The line containing "But it can also" marks the end; write out exactly every line from the start of the data up to and including it, without the pictures.

Data shown —
====
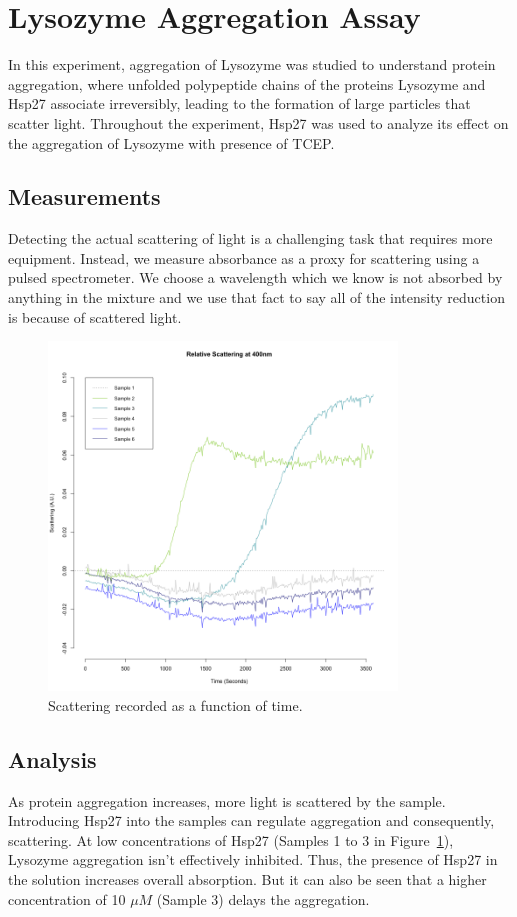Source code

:\documentclass[a4paper,11pt]{article}
\begin{document}
    \section{Lysozyme Aggregation Assay}
        In this experiment, aggregation of Lysozyme was studied to understand protein aggregation, 
        where unfolded polypeptide chains of the proteins Lysozyme and Hsp27 associate irreversibly, 
        leading to the formation of large particles that scatter light. 
        Throughout the experiment, Hsp27 was used to analyze its effect on the aggregation of 
        Lysozyme with presence of TCEP.
        
        \subsection*{Measurements}
            Detecting the actual scattering of light is a challenging task that requires more equipment.
            Instead, we measure absorbance as a proxy for scattering using a pulsed spectrometer.
            We choose a wavelength which we know is not absorbed by anything in the mixture and 
            we use that fact to say all of the intensity reduction is because of scattered light.
            \begin{figure}[H]
                \centering
                \includegraphics[width=350px]{../resources/aggregation_main.png}
                \caption{Scattering recorded as a function of time.}\label{fig:agg_main}
            \end{figure}

        \subsection*{Analysis}
            As protein aggregation increases, more light is scattered by the sample. 
            Introducing Hsp27 into the samples can regulate aggregation and consequently, 
            scattering. At low concentrations of Hsp27 (Samples 1 to 3 in Figure~\ref{fig:agg_main}), 
            Lysozyme aggregation isn't effectively inhibited. 
            Thus, the presence of Hsp27 in the solution increases overall absorption. 
            But it can also be seen that a higher concentration of 10 $\mu M$ (Sample 3) delays the aggregation. 
            
\end{document}
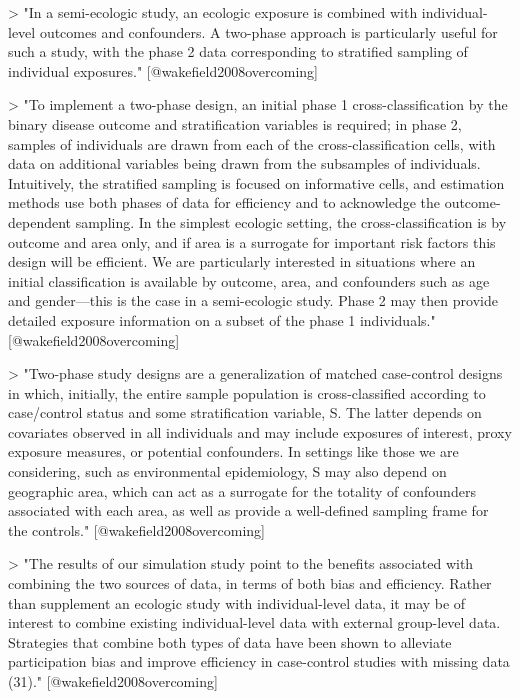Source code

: > "In a semi-ecologic study, an ecologic exposure is combined with
individual-level outcomes and confounders. A two-phase approach is particularly
useful for such a study, with the phase 2 data corresponding to stratified
sampling of individual exposures." [@wakefield2008overcoming]

> "To implement a two-phase design, an initial phase 1 cross-classification by
the binary disease outcome and stratification variables is required; in phase 2,
samples of individuals are drawn from each of the cross-classification cells,
with data on additional variables being drawn from the subsamples of
individuals. Intuitively, the stratified sampling is focused on informative
cells, and estimation methods use both phases of data for efficiency and to
acknowledge the outcome-dependent sampling. In the simplest ecologic setting,
the cross-classification is by outcome and area only, and if area is a surrogate
for important risk factors this design will be efficient. We are particularly
interested in situations where an initial classification is available by
outcome, area, and confounders such as age and gender---this is the case in a
semi-ecologic study. Phase 2 may then provide detailed exposure information on a
subset of the phase 1 individuals." [@wakefield2008overcoming]

> "Two-phase study designs are a generalization of matched case-control designs
in which, initially, the entire sample population is cross-classified according
to case/control status and some stratification variable, S. The latter depends
on covariates observed in all individuals and may include exposures of interest, 
proxy exposure measures, or potential confounders. In settings like those we
are considering, such as environmental epidemiology, S may also depend on geographic
area, which can act as a surrogate for the totality of confounders associated
with each area, as well as provide a well-defined sampling frame for the controls."
[@wakefield2008overcoming]

> "The results of our simulation study point to the benefits associated with
combining the two sources of data, in terms of both bias and efficiency. Rather
than supplement an ecologic study with individual-level data, it may be of
interest to combine existing individual-level data with external group-level
data. Strategies that combine both types of data have been shown to alleviate
participation bias and improve efficiency in case-control studies with missing
data (31)." [@wakefield2008overcoming]

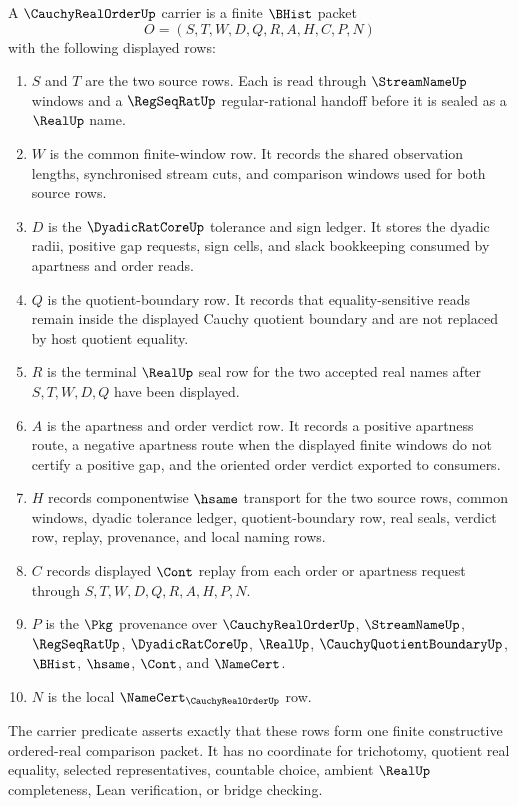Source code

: \begin{definition}
\label{def:cauchy-real-order-carrier}
A $\CauchyRealOrderUp$ carrier is a finite $\BHist$ packet
$$
O=(S,T,W,D,Q,R,A,H,C,P,N)
$$
with the following displayed rows:
\begin{enumerate}
\item $S$ and $T$ are the two source rows. Each is read through $\StreamNameUp$ windows and a $\RegSeqRatUp$ regular-rational handoff before it is sealed as a $\RealUp$ name.
\item $W$ is the common finite-window row. It records the shared observation lengths, synchronised stream cuts, and comparison windows used for both source rows.
\item $D$ is the $\DyadicRatCoreUp$ tolerance and sign ledger. It stores the dyadic radii, positive gap requests, sign cells, and slack bookkeeping consumed by apartness and order reads.
\item $Q$ is the quotient-boundary row. It records that equality-sensitive reads remain inside the displayed Cauchy quotient boundary and are not replaced by host quotient equality.
\item $R$ is the terminal $\RealUp$ seal row for the two accepted real names after $S,T,W,D,Q$ have been displayed.
\item $A$ is the apartness and order verdict row. It records a positive apartness route, a negative apartness route when the displayed finite windows do not certify a positive gap, and the oriented order verdict exported to consumers.
\item $H$ records componentwise $\hsame$ transport for the two source rows, common windows, dyadic tolerance ledger, quotient-boundary row, real seals, verdict row, replay, provenance, and local naming rows.
\item $C$ records displayed $\Cont$ replay from each order or apartness request through $S,T,W,D,Q,R,A,H,P,N$.
\item $P$ is the $\Pkg$ provenance over $\CauchyRealOrderUp$, $\StreamNameUp$, $\RegSeqRatUp$, $\DyadicRatCoreUp$, $\RealUp$, $\CauchyQuotientBoundaryUp$, $\BHist$, $\hsame$, $\Cont$, and $\NameCert$.
\item $N$ is the local $\NameCert_{\CauchyRealOrderUp}$ row.
\end{enumerate}
The carrier predicate asserts exactly that these rows form one finite constructive ordered-real comparison packet. It has no coordinate for trichotomy, quotient real equality, selected representatives, countable choice, ambient $\RealUp$ completeness, Lean verification, or bridge checking.
\end{definition}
====
Written response —
Source code

:\documentclass[a4paper,11pt]{article}
\begin{document}
    \section{Lysozyme Aggregation Assay}
        In this experiment, aggregation of Lysozyme was studied to understand protein aggregation, 
        where unfolded polypeptide chains of the proteins Lysozyme and Hsp27 associate irreversibly, 
        leading to the formation of large particles that scatter light. 
        Throughout the experiment, Hsp27 was used to analyze its effect on the aggregation of 
        Lysozyme with presence of TCEP.
        
        \subsection*{Measurements}
            Detecting the actual scattering of light is a challenging task that requires more equipment.
            Instead, we measure absorbance as a proxy for scattering using a pulsed spectrometer.
            We choose a wavelength which we know is not absorbed by anything in the mixture and 
            we use that fact to say all of the intensity reduction is because of scattered light.
            \begin{figure}[H]
                \centering
                \includegraphics[width=350px]{../resources/aggregation_main.png}
                \caption{Scattering recorded as a function of time.}\label{fig:agg_main}
            \end{figure}

        \subsection*{Analysis}
            As protein aggregation increases, more light is scattered by the sample. 
            Introducing Hsp27 into the samples can regulate aggregation and consequently, 
            scattering. At low concentrations of Hsp27 (Samples 1 to 3 in Figure~\ref{fig:agg_main}), 
            Lysozyme aggregation isn't effectively inhibited. 
            Thus, the presence of Hsp27 in the solution increases overall absorption. 
            But it can also be seen that a higher concentration of 10 $\mu M$ (Sample 3) delays the aggregation. 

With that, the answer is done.